C’est ainsi qu’en matière d’assistance médicale à la procréation, les législateurs successifs ont fait le choix d’encadrer strictement ses conditions d’accès, fondées sur l’intérêt supérieur de l’enfant au sens de l’article 3 de la Convention internationale des droits de l’enfant du 20 novembre 1989, et d’interdire rigoureusement les techniques susceptibles de porter atteinte aux valeurs sociales fondamentales.
Aussi, l’article L. 2141-2 du Code de la santé publique réserve le recours à l’assistance médicale à la procréation à un couple, formé d’un homme et d’une femme, vivants et en âge de procréer. Pour éviter que ces techniques ne soient utilisées pour artificialiser sans nécessité la procréation humaine, ce même texte réserve l’assistance médicale à la procréation aux seules indications médicales que sont la stérilité et le risque de transmission d’une maladie.
Dès lors, en ouvrant l’assistance médicale à la procréation aux couples de femmes et aux femmes seules et en ne la conditionnant plus à des indications médicales, l’article 1er du projet de loi rompt l’équilibre fragile qui a été trouvé.
S’il convient de reconnaître que la notion d’égalité se trouve au fondement de cette disposition, en donnant la possibilité à tous les couples, hétérosexuels comme homosexuels, de satisfaire un désir d’enfant, cette dernière se heurte néanmoins à plusieurs limites.
En effet, si l’on permet aux femmes homosexuelles de recourir à la médecine pour procréer sur le fondement de l’égalité, il paraît nécessaire d’en faire autant pour les hommes. De cette question se profile alors la question de la gestation pour autrui, interdite en France au nom du principe d’indisponibilité du corps humain.
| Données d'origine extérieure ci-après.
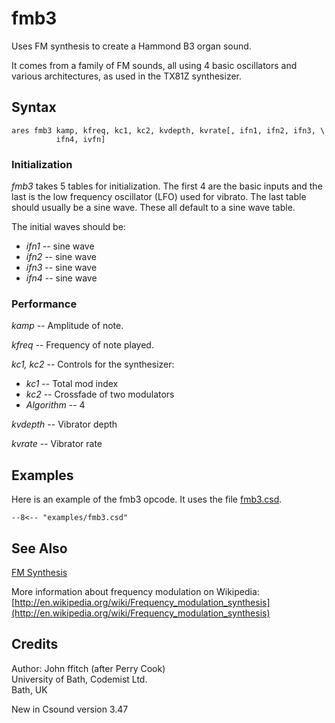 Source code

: <!--
id:fmb3
category:Signal Generators:FM Synthesis
-->
# fmb3
Uses FM synthesis to create a Hammond B3 organ sound.

It comes from a family of FM sounds, all using 4 basic oscillators and various architectures, as used in the TX81Z synthesizer.

## Syntax
```csound-orc
ares fmb3 kamp, kfreq, kc1, kc2, kvdepth, kvrate[, ifn1, ifn2, ifn3, \
          ifn4, ivfn]
```

### Initialization
_fmb3_ takes 5 tables for initialization. The first 4 are the basic inputs and the last is the low frequency oscillator (LFO) used for vibrato. The last table should usually be a sine wave.  These all default to a sine wave table.
  
The initial waves should be:

  * _ifn1_ -- sine wave  
  * _ifn2_ -- sine wave  
  * _ifn3_ -- sine wave  
  * _ifn4_ -- sine wave  

### Performance
_kamp_ -- Amplitude of note.
  
_kfreq_ -- Frequency of note played.
  
_kc1, kc2_ -- Controls for the synthesizer:

  * _kc1_ -- Total mod index  
  * _kc2_ -- Crossfade of two modulators  
  * _Algorithm_ -- 4  

_kvdepth_ -- Vibrator depth
  
_kvrate_ -- Vibrator rate

## Examples
Here is an example of the fmb3 opcode. It uses the file [fmb3.csd](../../examples/fmb3.csd).
``` csound-orc title="Example of the fmb3 opcode." linenums="1"
--8<-- "examples/fmb3.csd"
```

## See Also
[FM Synthesis](../../siggen/fmsynth)
  
More information about frequency modulation on Wikipedia: [http://en.wikipedia.org/wiki/Frequency_modulation_synthesis](http://en.wikipedia.org/wiki/Frequency_modulation_synthesis)

## Credits
Author: John ffitch (after Perry Cook)  
University of Bath, Codemist Ltd.  
Bath, UK
  
New in Csound version 3.47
En outre, l’ouverture de l’assistance médicale à la procréation aux couples de femmes remet en question tout notre droit de la filiation, en le détachant de toute référence à l’engendrement de l’enfant pour conduire à la parentalité. Actuellement, il existe deux types de filiations, la filiation de droit commun, fondée sur une réalité biologique ou vraisemblable, et la filiation adoptive. Dès lors, l’inscription, sur l’acte de naissance de l’enfant de l’existence de deux mères bouleverserait le sens de la filiation d’origine en rompant non seulement avec le principe, hérité du droit romain, « mater semper certa est » (la mère est celle qui a accouché de l’enfant), mais également avec le principe de la vraisemblance incontournable qui gouverne l’organisation de la filiation de notre pays, soulevant, à plus ou moins long terme, la question du régime de la filiation des enfants issus de conventions de mères porteuses.
Enfin, en créant un tel régime de filiation, l’égal accès à la maternité reviendrait à priver l’enfant d’une partie de ses origines biologiques, rompant ainsi l’égalité entre les enfants, dont certains seront privés de fait et en droit d’ascendance paternelle.
Pour toutes ces raisons, le présent amendement propose de supprimer cet article.